Bulgarian opera singer

Orlin Anastassov (Bulgarian: Орлин Анастасов) (born 1976) is a Bulgarian opera singer with an active international career performing leading bass roles. A winner of the 1999 Operalia competition, he has also performed many times as the bass soloist in the Verdi Requiem.

==Life and career==
Anastassov was born in Russe, a city in northeastern Bulgaria. Both his parents were opera singers. He made had his operatic debut at the age of 20 as The King of Egypt in Aida at the Rousse State Opera. He won First Prize in the 1999 Operalia competition, and went on to make his debut at La Scala in Milan as Don Basilio in The Barber of Seville that same year. He has since returned there as Timur in Turandot (2004), as Ramfis in Aida (2007), and in the title role of Attila (2011). He has also performed at The Royal Opera House in London, New York's Metropolitan Opera House, the Vienna Staatsoper and other major houses around the world.

==Recordings==
- Berlioz: Roméo et Juliette – 2000 (bass soloist).
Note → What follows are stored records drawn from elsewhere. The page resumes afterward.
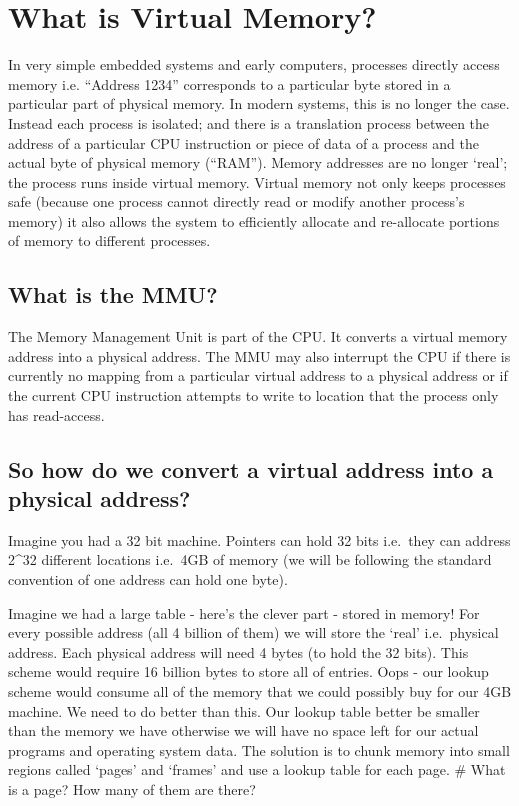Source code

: \section{What is Virtual Memory?}\label{what-is-virtual-memory}

In very simple embedded systems and early computers, processes directly
access memory i.e. ``Address 1234'' corresponds to a particular byte
stored in a particular part of physical memory. In modern systems, this
is no longer the case. Instead each process is isolated; and there is a
translation process between the address of a particular CPU instruction
or piece of data of a process and the actual byte of physical memory
(``RAM''). Memory addresses are no longer `real'; the process runs
inside virtual memory. Virtual memory not only keeps processes safe
(because one process cannot directly read or modify another process's
memory) it also allows the system to efficiently allocate and
re-allocate portions of memory to different processes.

\subsection{What is the MMU?}\label{what-is-the-mmu}

The Memory Management Unit is part of the CPU. It converts a virtual
memory address into a physical address. The MMU may also interrupt the
CPU if there is currently no mapping from a particular virtual address
to a physical address or if the current CPU instruction attempts to
write to location that the process only has read-access.

\subsection{So how do we convert a virtual address into a physical
address?}\label{so-how-do-we-convert-a-virtual-address-into-a-physical-address}

Imagine you had a 32 bit machine. Pointers can hold 32 bits i.e.~they
can address 2\^{}32 different locations i.e.~4GB of memory (we will be
following the standard convention of one address can hold one byte).

Imagine we had a large table - here's the clever part - stored in
memory! For every possible address (all 4 billion of them) we will store
the `real' i.e.~physical address. Each physical address will need 4
bytes (to hold the 32 bits). This scheme would require 16 billion bytes
to store all of entries. Oops - our lookup scheme would consume all of
the memory that we could possibly buy for our 4GB machine. We need to do
better than this. Our lookup table better be smaller than the memory we
have otherwise we will have no space left for our actual programs and
operating system data. The solution is to chunk memory into small
regions called `pages' and `frames' and use a lookup table for each
page. \# What is a page? How many of them are there?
London Symphony Orchestra and Chorus, Colin Davis (conductor). Label: LSO Live CD 3.
- Berlioz: Les Troyens – 2001 (as L'ombre d'Hector). London Symphony Orchestra and Chorus, Colin Davis (conductor). Winner of the 2001 Grammy Awards for Best Classical Album and Best Opera Recording. Label: LSO Live CD 10.
- Russian opera arias for bass – 2002. Orlin Anastasov, bass; Orchestra of the Sofia National Opera, Nayden Todorov (conductor). Label: Music Minus One, MMOCDG4090.
- Verdi: I Vespri Siciliani – 2003 (as Procida). Arturo Toscanini Foundation Orchestra and Chorus, Stefano Ranzani (conductor). Label: Dynamic DVD 33551.
- Verdi: Nabucco – 2004 (as Zaccaria). Teatro Carlo Felice Orchestra and Chorus, Riccardo Frizza (conductor). Label: Dynamic DVD 33465.
- Verdi: Aida – 2006 (as Ramfis). Théâtre de la Monnaie Orchestra and Chorus, Kazushi Ono (conductor). Label: Opus Arte DVD 954.
- Mussorgsky: Boris Godunov – 2011 (as Boris Godunov). Teatro Regio di Torino Orchestra and Chorus, Gianandrea Noseda (conductor). Label: Opus Arte DVD 1053.